The league and players’ union are discussing changing the rule — with some input from the NCAA. If they want Kevin Durant‘s advice, scrap the whole thing — he would have come straight to the NBA if he could have.

“You want these players to go out there and play on the biggest stage. The Final Four is one of the biggest sporting events in the world, in sports, and they don’t get a dime for it. I don’t think it’s right

“If they want to come out of high school, it should be on them. You know what I mean? You can’t control everything. So if they feel as though they’re ready, that’s on them. They want to make a decision on their life, that’s on them. If they don’t get drafted, it’s on them. You can try to control it, but you’re still not really doing anything.”

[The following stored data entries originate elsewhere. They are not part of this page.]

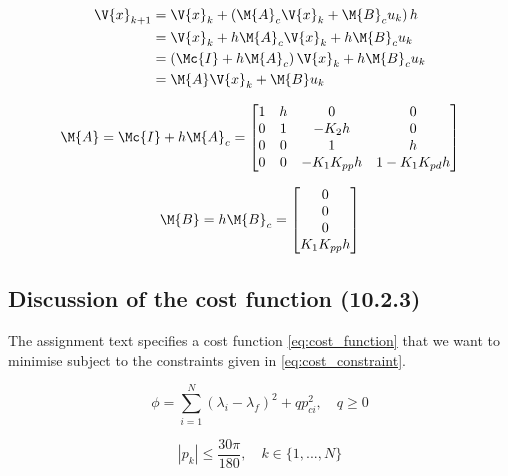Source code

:\begin{equation}\label{eq:disc}
\begin{aligned}
	\V{x}_{k+1} &= \V{x}_{k} + \left( \M{A}_{c} \V{x}_{k} + \M{B}_c u_{k} \right) h \\
				&= \V{x}_{k} + h\M{A}_{c}\V{x}_{k} + h\M{B}_{c}u_{k} \\
				&= \left( \Mc{I} + h\M{A}_{c} \right) \V{x}_{k} + h\M{B}_{c}u_{k} \\
				&= \M{A}\V{x}_{k} + \M{B}u_{k}
\end{aligned}
\end{equation}

\begin{equation}\label{eq:disc_matrix_A}
	\M{A} = \Mc{I} + h\M{A}_{c} =
	\begin{bmatrix}
		1 & h & 0 & 0 \\
		0 & 1 & -K_{2}h & 0 \\
		0 & 0 & 1 & h \\
		0 & 0 & -K_{1}K_{pp}h	& 1-K_{1}K_{pd}h
	\end{bmatrix}
\end{equation}

\begin{equation}\label{eq:disc_matrix_B}
	\M{B} = h\M{B}_c =
	\begin{bmatrix} 0 \\ 0 \\ 0 \\ K_{1}K_{pp}h \end{bmatrix}
\end{equation}


\subsection{Discussion of the cost function (10.2.3)}
The assignment text specifies a cost function \eqref{eq:cost_function} \cite{_helicopter_2015} that we want to minimise subject to the constraints given in \eqref{eq:cost_constraint}.


\begin{equation} \label {eq:cost_function}
	\phi = \sum\limits_{i=1}^N (\lambda_i - \lambda_f)^2 + q p_{ci}^2, \quad q \geq 0 
\end{equation}

\begin{equation} \label{eq:cost_constraint}
	|p_k| \leq \frac{30 \pi}{180}, \quad k \in \{ 1, ..., N \}
\end{equation}

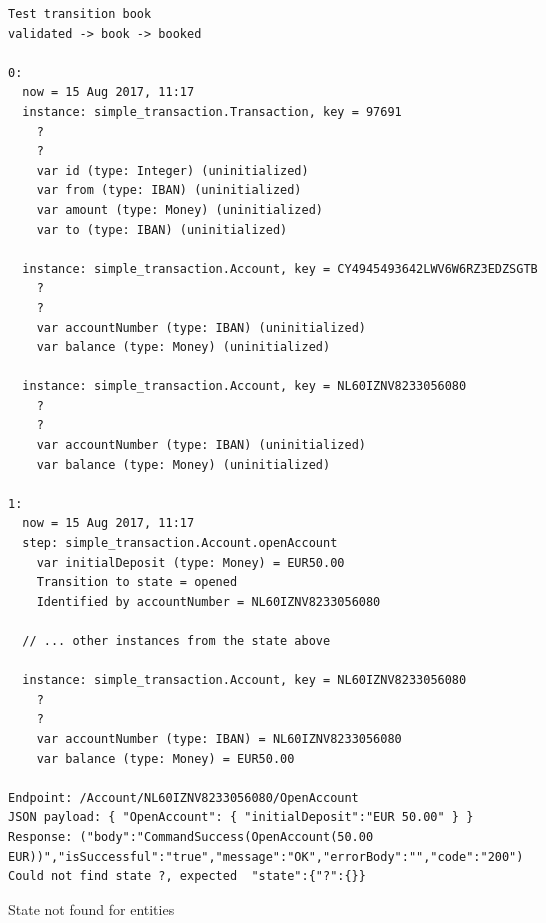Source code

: \begin{sourcecode}[h!]
\begin{lstlisting}[]
Test transition book
validated -> book -> booked

0:
  now = 15 Aug 2017, 11:17
  instance: simple_transaction.Transaction, key = 97691
    ?
    ?
    var id (type: Integer) (uninitialized)
    var from (type: IBAN) (uninitialized)
    var amount (type: Money) (uninitialized)
    var to (type: IBAN) (uninitialized)

  instance: simple_transaction.Account, key = CY4945493642LWV6W6RZ3EDZSGTB
    ?
    ?
    var accountNumber (type: IBAN) (uninitialized)
    var balance (type: Money) (uninitialized)

  instance: simple_transaction.Account, key = NL60IZNV8233056080
    ?
    ?
    var accountNumber (type: IBAN) (uninitialized)
    var balance (type: Money) (uninitialized)

1:
  now = 15 Aug 2017, 11:17
  step: simple_transaction.Account.openAccount
    var initialDeposit (type: Money) = EUR50.00
    Transition to state = opened
    Identified by accountNumber = NL60IZNV8233056080

  // ... other instances from the state above

  instance: simple_transaction.Account, key = NL60IZNV8233056080
    ?
    ?
    var accountNumber (type: IBAN) = NL60IZNV8233056080
    var balance (type: Money) = EUR50.00

Endpoint: /Account/NL60IZNV8233056080/OpenAccount
JSON payload: { "OpenAccount": { "initialDeposit":"EUR 50.00" } }
Response: ("body":"CommandSuccess(OpenAccount(50.00 EUR))","isSuccessful":"true","message":"OK","errorBody":"","code":"200")
Could not find state ?, expected  "state":{"?":{}}
\end{lstlisting}
\caption{State not found for entities}
\label{fig:result-not-found-state}
\end{sourcecode}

Would Durant have come out from high school rather than spend a season at Texas?

“Yeah, probably. I needed the money.”

The NBA is discussing changes, and they want to see the recommendations from Condoleezza Rice’s NCAA commission. But the league’s owners are not all on the same page.

“In terms of the NBA, we’re conflicted, to be honest…” NBA Commissioner Adam Silver said All-Star weekend. “And from a league standpoint, on one hand, we think we have a better draft when we’ve had an opportunity to see these young players play an elite level before they come into the NBA.

“On the other hand, I think the question for the league is, in terms of their ultimate success, are we better off intersecting with them a little bit younger? Are we better off bringing them into the league when they’re 18 using our G League as it was designed to be as a Development League and getting them minutes on the court there? And there is also recognition that for some of these elite players, there is no question that they can perform in the NBA at 18 years old.”

There seems to be some momentum toward a “baseball rule” compromise — players can come to the NBA straight out of high school, but if they go to college they have to stay for at least two years. Unlike the last time high schoolers were rushing into the NBA, most teams are far better prepared to develop young players and be patient with them. There will still be busts — there are even with guys who spent years in college — but teams are in better positions to make it work.

The other thing I would want to see: If a player signs with an agent out of high school, does not get drafted, give him the chance to go to college still. Some young men are going to get terrible advice (from family, AAU coaches, friends, a whole lot of people) and they deserve a chance to choose a better path.